*What you are asked to do*: Below are records; count how many of their lines contain the word "assembly" and give the number alone.

[Records excerpted from a collection]
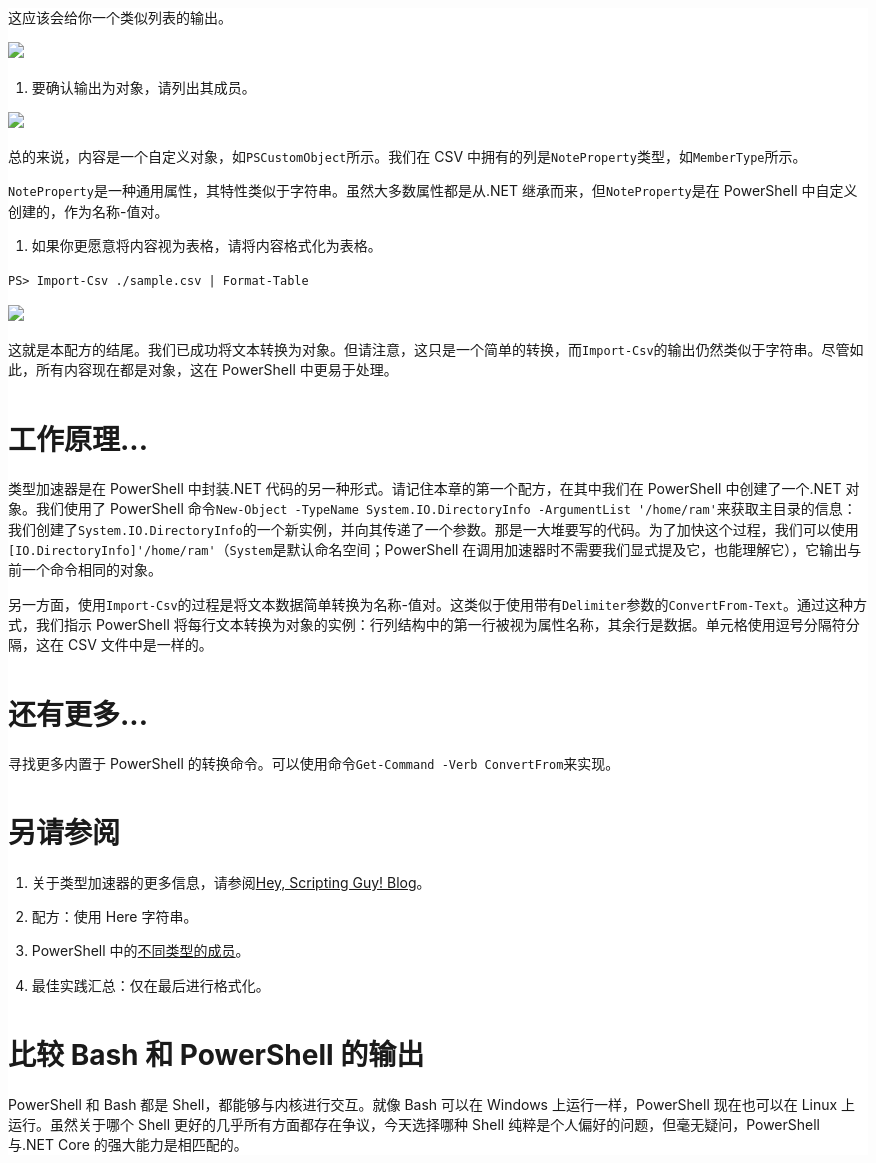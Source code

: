 这应该会给你一个类似列表的输出。

![](img/421790f7-a304-47d2-8a53-8d8b24057760.png)

1.  要确认输出为对象，请列出其成员。

![](img/2ce2642a-5e63-4f99-85ca-3dcba5ee4bcb.png)

总的来说，内容是一个自定义对象，如`PSCustomObject`所示。我们在 CSV 中拥有的列是`NoteProperty`类型，如`MemberType`所示。

`NoteProperty`是一种通用属性，其特性类似于字符串。虽然大多数属性都是从.NET 继承而来，但`NoteProperty`是在 PowerShell 中自定义创建的，作为名称-值对。

1.  如果你更愿意将内容视为表格，请将内容格式化为表格。

```
PS> Import-Csv ./sample.csv | Format-Table
```

![](img/653c86b0-0db0-4230-9e4d-86c4a23a5109.png)

这就是本配方的结尾。我们已成功将文本转换为对象。但请注意，这只是一个简单的转换，而`Import-Csv`的输出仍然类似于字符串。尽管如此，所有内容现在都是对象，这在 PowerShell 中更易于处理。

# 工作原理...

类型加速器是在 PowerShell 中封装.NET 代码的另一种形式。请记住本章的第一个配方，在其中我们在 PowerShell 中创建了一个.NET 对象。我们使用了 PowerShell 命令`New-Object -TypeName System.IO.DirectoryInfo -ArgumentList '/home/ram'`来获取主目录的信息：我们创建了`System.IO.DirectoryInfo`的一个新实例，并向其传递了一个参数。那是一大堆要写的代码。为了加快这个过程，我们可以使用`[IO.DirectoryInfo]'/home/ram'`（`System`是默认命名空间；PowerShell 在调用加速器时不需要我们显式提及它，也能理解它），它输出与前一个命令相同的对象。

另一方面，使用`Import-Csv`的过程是将文本数据简单转换为名称-值对。这类似于使用带有`Delimiter`参数的`ConvertFrom-Text`。通过这种方式，我们指示 PowerShell 将每行文本转换为对象的实例：行列结构中的第一行被视为属性名称，其余行是数据。单元格使用逗号分隔符分隔，这在 CSV 文件中是一样的。

# 还有更多...

寻找更多内置于 PowerShell 的转换命令。可以使用命令`Get-Command -Verb ConvertFrom`来实现。

# 另请参阅

1.  关于类型加速器的更多信息，请参阅[Hey, Scripting Guy! Blog](https://blogs.technet.microsoft.com/heyscriptingguy/2013/07/08/use-powershell-to-find-powershell-type-accelerators/)。

1.  配方：使用 Here 字符串。

1.  PowerShell 中的[不同类型的成员](https://docs.microsoft.com/en-us/dotnet/api/system.management.automation.psmembertypes?view=pscore-6.0.0)。

1.  最佳实践汇总：仅在最后进行格式化。

# 比较 Bash 和 PowerShell 的输出

PowerShell 和 Bash 都是 Shell，都能够与内核进行交互。就像 Bash 可以在 Windows 上运行一样，PowerShell 现在也可以在 Linux 上运行。虽然关于哪个 Shell 更好的几乎所有方面都存在争议，今天选择哪种 Shell 纯粹是个人偏好的问题，但毫无疑问，PowerShell 与.NET Core 的强大能力是相匹配的。

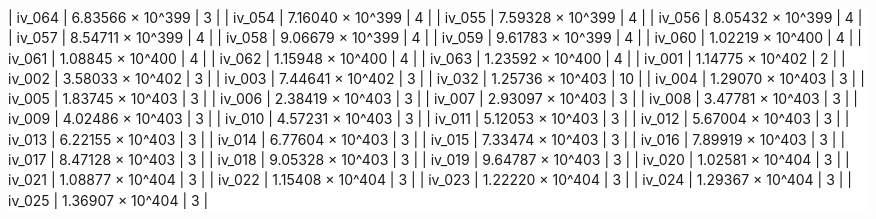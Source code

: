 | iv_064 | 6.83566 × 10^399 | 3 |
| iv_054 | 7.16040 × 10^399 | 4 |
| iv_055 | 7.59328 × 10^399 | 4 |
| iv_056 | 8.05432 × 10^399 | 4 |
| iv_057 | 8.54711 × 10^399 | 4 |
| iv_058 | 9.06679 × 10^399 | 4 |
| iv_059 | 9.61783 × 10^399 | 4 |
| iv_060 | 1.02219 × 10^400 | 4 |
| iv_061 | 1.08845 × 10^400 | 4 |
| iv_062 | 1.15948 × 10^400 | 4 |
| iv_063 | 1.23592 × 10^400 | 4 |
| iv_001 | 1.14775 × 10^402 | 2 |
| iv_002 | 3.58033 × 10^402 | 3 |
| iv_003 | 7.44641 × 10^402 | 3 |
| iv_032 | 1.25736 × 10^403 | 10 |
| iv_004 | 1.29070 × 10^403 | 3 |
| iv_005 | 1.83745 × 10^403 | 3 |
| iv_006 | 2.38419 × 10^403 | 3 |
| iv_007 | 2.93097 × 10^403 | 3 |
| iv_008 | 3.47781 × 10^403 | 3 |
| iv_009 | 4.02486 × 10^403 | 3 |
| iv_010 | 4.57231 × 10^403 | 3 |
| iv_011 | 5.12053 × 10^403 | 3 |
| iv_012 | 5.67004 × 10^403 | 3 |
| iv_013 | 6.22155 × 10^403 | 3 |
| iv_014 | 6.77604 × 10^403 | 3 |
| iv_015 | 7.33474 × 10^403 | 3 |
| iv_016 | 7.89919 × 10^403 | 3 |
| iv_017 | 8.47128 × 10^403 | 3 |
| iv_018 | 9.05328 × 10^403 | 3 |
| iv_019 | 9.64787 × 10^403 | 3 |
| iv_020 | 1.02581 × 10^404 | 3 |
| iv_021 | 1.08877 × 10^404 | 3 |
| iv_022 | 1.15408 × 10^404 | 3 |
| iv_023 | 1.22220 × 10^404 | 3 |
| iv_024 | 1.29367 × 10^404 | 3 |
| iv_025 | 1.36907 × 10^404 | 3 |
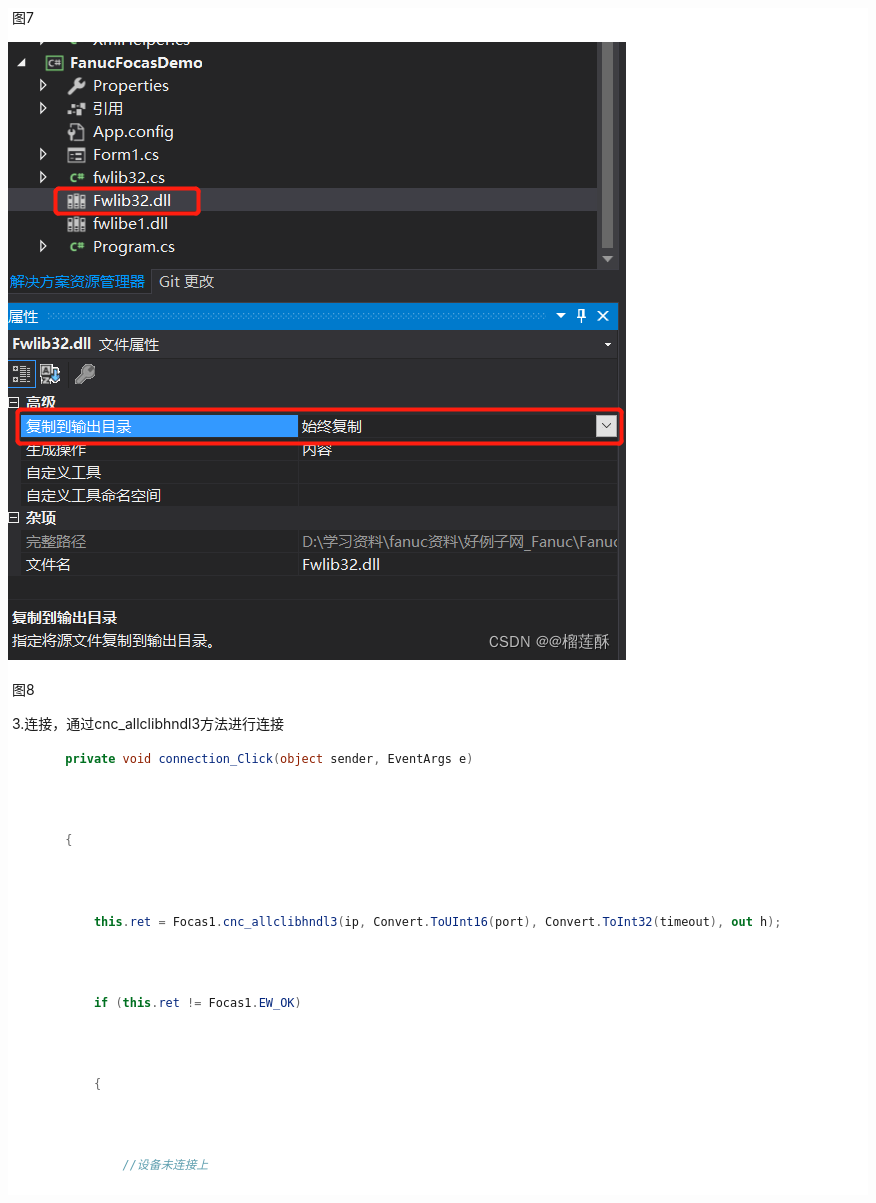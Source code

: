 ​                图7 

![img](Imag/2e97abb3bbde494293b9ada1efb77599.png)

​                                图8 

​    3.连接，通过cnc_allclibhndl3方法进行连接

```cs
        private void connection_Click(object sender, EventArgs e)



        {



            this.ret = Focas1.cnc_allclibhndl3(ip, Convert.ToUInt16(port), Convert.ToInt32(timeout), out h);



            if (this.ret != Focas1.EW_OK)



            {



                //设备未连接上



```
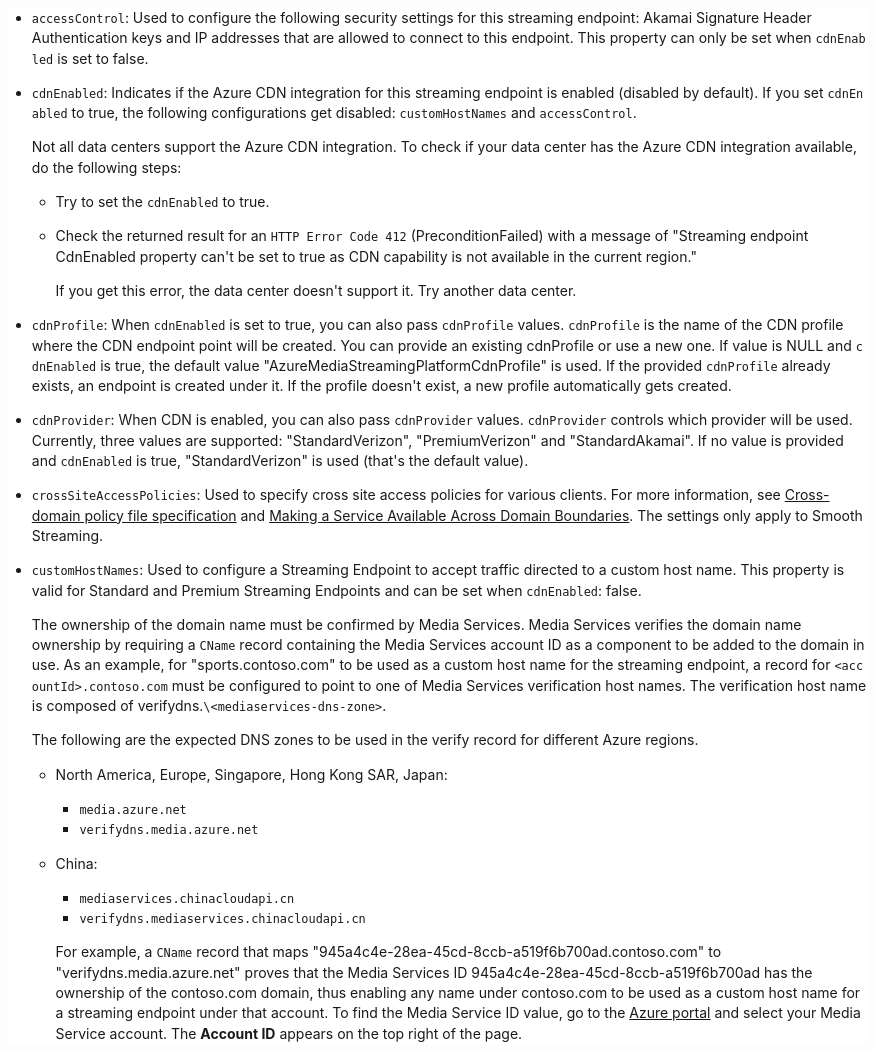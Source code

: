 - `accessControl`: Used to configure the following security settings for this streaming endpoint: Akamai Signature Header Authentication keys and IP addresses that are allowed to connect to this endpoint. This property can only be set when `cdnEnabled` is set to false.

- `cdnEnabled`: Indicates if the Azure CDN integration for this streaming endpoint is enabled (disabled by default). If you set `cdnEnabled` to true, the following configurations get disabled: `customHostNames` and `accessControl`.

    Not all data centers support the Azure CDN integration. To check if your data center has the Azure CDN integration available, do the following steps:

  - Try to set the `cdnEnabled` to true.
  - Check the returned result for an `HTTP Error Code 412` (PreconditionFailed) with a message of "Streaming endpoint CdnEnabled property can't be set to true as CDN capability is not available in the current region."

    If you get this error, the data center doesn't support it. Try another data center.

- `cdnProfile`: When `cdnEnabled` is set to true, you can also pass `cdnProfile` values. `cdnProfile` is the name of the CDN profile where the CDN endpoint point will be created. You can provide an existing cdnProfile or use a new one. If value is NULL and `cdnEnabled` is true, the default value "AzureMediaStreamingPlatformCdnProfile" is used. If the provided `cdnProfile` already exists, an endpoint is created under it. If the profile doesn't exist, a new profile automatically gets created.
- `cdnProvider`: When CDN is enabled, you can also pass `cdnProvider` values. `cdnProvider` controls which provider will be used. Currently, three values are supported: "StandardVerizon", "PremiumVerizon" and "StandardAkamai". If no value is provided and `cdnEnabled` is true, "StandardVerizon" is used (that's the default value).
- `crossSiteAccessPolicies`: Used to specify cross site access policies for various clients. For more information, see [Cross-domain policy file specification](https://www.adobe.com/devnet/articles/crossdomain_policy_file_spec.html) and [Making a Service Available Across Domain Boundaries](/previous-versions/azure/azure-services/gg185950(v=azure.100)). The settings only apply to Smooth Streaming.
- `customHostNames`: Used to configure a Streaming Endpoint to accept traffic directed to a custom host name. This property is valid for Standard and Premium Streaming Endpoints and can be set when `cdnEnabled`: false.

    The ownership of the domain name must be confirmed by Media Services. Media Services verifies the domain name ownership by requiring a `CName` record containing the Media Services account ID as a component to be added to the domain in use. As an example, for "sports.contoso.com" to be used as a custom host name for the streaming endpoint, a record for `<accountId>.contoso.com` must be configured to point to one of Media Services verification host names. The verification host name is composed of verifydns.`\<mediaservices-dns-zone>`.

    The following are the expected DNS zones to be used in the verify record for different Azure regions.
  
  - North America, Europe, Singapore, Hong Kong SAR, Japan:

    - `media.azure.net`
    - `verifydns.media.azure.net`

  - China:

    - `mediaservices.chinacloudapi.cn`
    - `verifydns.mediaservices.chinacloudapi.cn`

    For example, a `CName` record that maps "945a4c4e-28ea-45cd-8ccb-a519f6b700ad.contoso.com" to "verifydns.media.azure.net" proves that the Media Services ID 945a4c4e-28ea-45cd-8ccb-a519f6b700ad has the ownership of the contoso.com domain, thus enabling any name under contoso.com to be used as a custom host name for a streaming endpoint under that account. To find the Media Service ID value, go to the [Azure portal](https://portal.azure.com/) and select your Media Service account. The **Account ID** appears on the top right of the page.
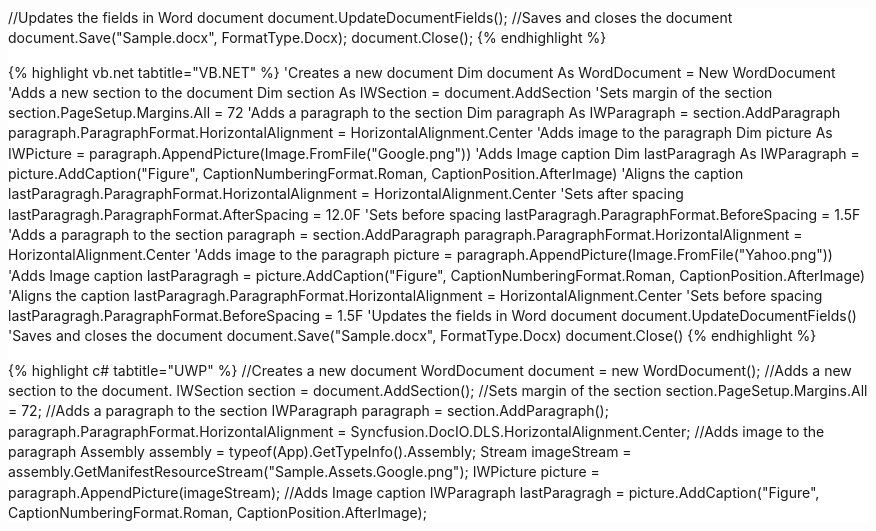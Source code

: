 //Updates the fields in Word document
document.UpdateDocumentFields();
//Saves and closes the document
document.Save("Sample.docx", FormatType.Docx);
document.Close();
{% endhighlight %} 

{% highlight vb.net tabtitle="VB.NET" %}
'Creates a new document
Dim document As WordDocument = New WordDocument
'Adds a new section to the document
Dim section As IWSection = document.AddSection
'Sets margin of the section
section.PageSetup.Margins.All = 72
'Adds a paragraph to the section
Dim paragraph As IWParagraph = section.AddParagraph
paragraph.ParagraphFormat.HorizontalAlignment = HorizontalAlignment.Center
'Adds image to  the paragraph
Dim picture As IWPicture = paragraph.AppendPicture(Image.FromFile("Google.png"))
'Adds Image caption
Dim lastParagragh As IWParagraph = picture.AddCaption("Figure", CaptionNumberingFormat.Roman, CaptionPosition.AfterImage)
'Aligns the caption
lastParagragh.ParagraphFormat.HorizontalAlignment = HorizontalAlignment.Center
'Sets after spacing
lastParagragh.ParagraphFormat.AfterSpacing = 12.0F
'Sets before spacing
lastParagragh.ParagraphFormat.BeforeSpacing = 1.5F
'Adds a paragraph to the section
paragraph = section.AddParagraph
paragraph.ParagraphFormat.HorizontalAlignment = HorizontalAlignment.Center
'Adds image to  the paragraph
picture = paragraph.AppendPicture(Image.FromFile("Yahoo.png"))
'Adds Image caption
lastParagragh = picture.AddCaption("Figure", CaptionNumberingFormat.Roman, CaptionPosition.AfterImage)
'Aligns the caption
lastParagragh.ParagraphFormat.HorizontalAlignment = HorizontalAlignment.Center
'Sets before spacing
lastParagragh.ParagraphFormat.BeforeSpacing = 1.5F
'Updates the fields in Word document
document.UpdateDocumentFields()
'Saves and closes the document
document.Save("Sample.docx", FormatType.Docx)
document.Close()
{% endhighlight %} 

{% highlight c# tabtitle="UWP" %}
//Creates a new document
WordDocument document = new WordDocument();
//Adds a new section to the document.
IWSection section = document.AddSection();
//Sets margin of the section
section.PageSetup.Margins.All = 72;
//Adds a paragraph to the section
IWParagraph paragraph = section.AddParagraph();
paragraph.ParagraphFormat.HorizontalAlignment = Syncfusion.DocIO.DLS.HorizontalAlignment.Center;
//Adds image to  the paragraph
Assembly assembly = typeof(App).GetTypeInfo().Assembly;
Stream imageStream = assembly.GetManifestResourceStream("Sample.Assets.Google.png");
IWPicture picture = paragraph.AppendPicture(imageStream);
//Adds Image caption
IWParagraph lastParagragh = picture.AddCaption("Figure", CaptionNumberingFormat.Roman, CaptionPosition.AfterImage);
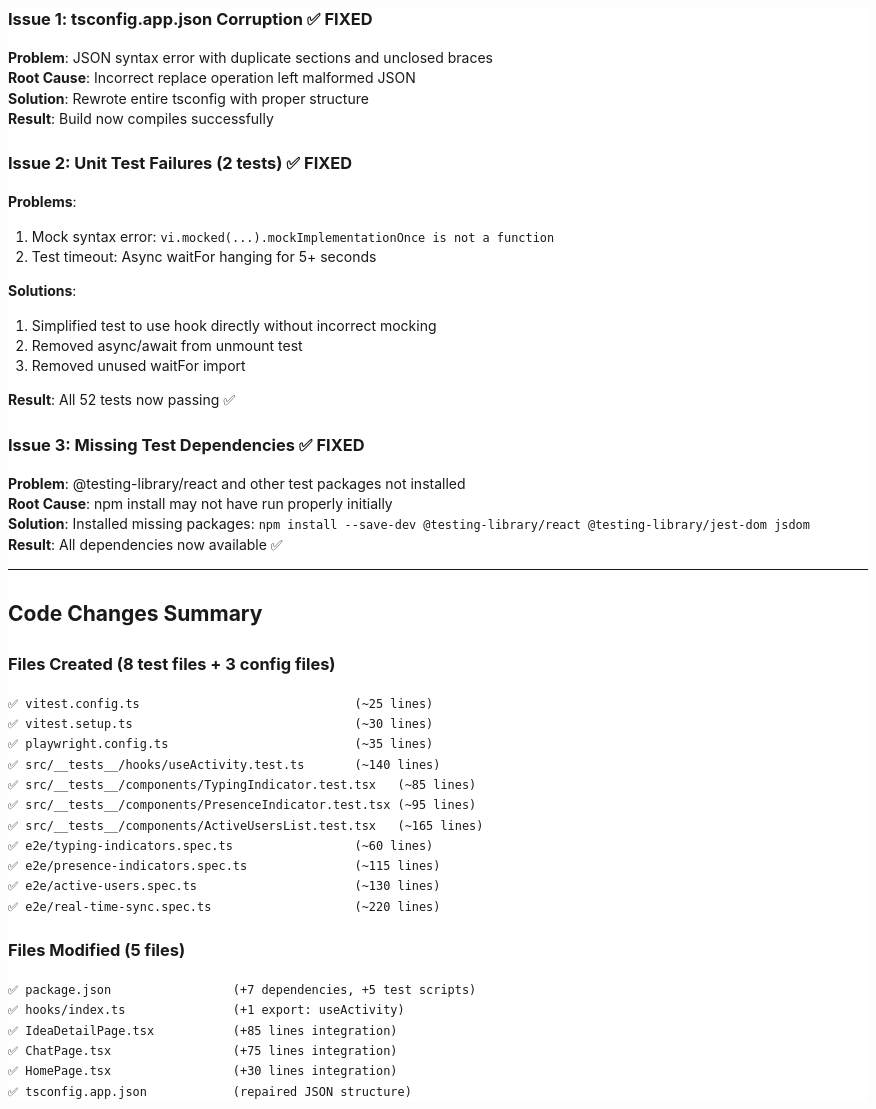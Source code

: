 ### Issue 1: tsconfig.app.json Corruption ✅ FIXED
**Problem**: JSON syntax error with duplicate sections and unclosed braces  
**Root Cause**: Incorrect replace operation left malformed JSON  
**Solution**: Rewrote entire tsconfig with proper structure  
**Result**: Build now compiles successfully

### Issue 2: Unit Test Failures (2 tests) ✅ FIXED
**Problems**:
1. Mock syntax error: `vi.mocked(...).mockImplementationOnce is not a function`
2. Test timeout: Async waitFor hanging for 5+ seconds

**Solutions**:
1. Simplified test to use hook directly without incorrect mocking
2. Removed async/await from unmount test
3. Removed unused waitFor import

**Result**: All 52 tests now passing ✅

### Issue 3: Missing Test Dependencies ✅ FIXED
**Problem**: @testing-library/react and other test packages not installed  
**Root Cause**: npm install may not have run properly initially  
**Solution**: Installed missing packages: `npm install --save-dev @testing-library/react @testing-library/jest-dom jsdom`  
**Result**: All dependencies now available ✅

---

## Code Changes Summary

### Files Created (8 test files + 3 config files)
```
✅ vitest.config.ts                              (~25 lines)
✅ vitest.setup.ts                               (~30 lines)
✅ playwright.config.ts                          (~35 lines)
✅ src/__tests__/hooks/useActivity.test.ts       (~140 lines)
✅ src/__tests__/components/TypingIndicator.test.tsx   (~85 lines)
✅ src/__tests__/components/PresenceIndicator.test.tsx (~95 lines)
✅ src/__tests__/components/ActiveUsersList.test.tsx   (~165 lines)
✅ e2e/typing-indicators.spec.ts                 (~60 lines)
✅ e2e/presence-indicators.spec.ts               (~115 lines)
✅ e2e/active-users.spec.ts                      (~130 lines)
✅ e2e/real-time-sync.spec.ts                    (~220 lines)
```

### Files Modified (5 files)
```
✅ package.json                 (+7 dependencies, +5 test scripts)
✅ hooks/index.ts               (+1 export: useActivity)
✅ IdeaDetailPage.tsx           (+85 lines integration)
✅ ChatPage.tsx                 (+75 lines integration)
✅ HomePage.tsx                 (+30 lines integration)
✅ tsconfig.app.json            (repaired JSON structure)
```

*Your solution*: 2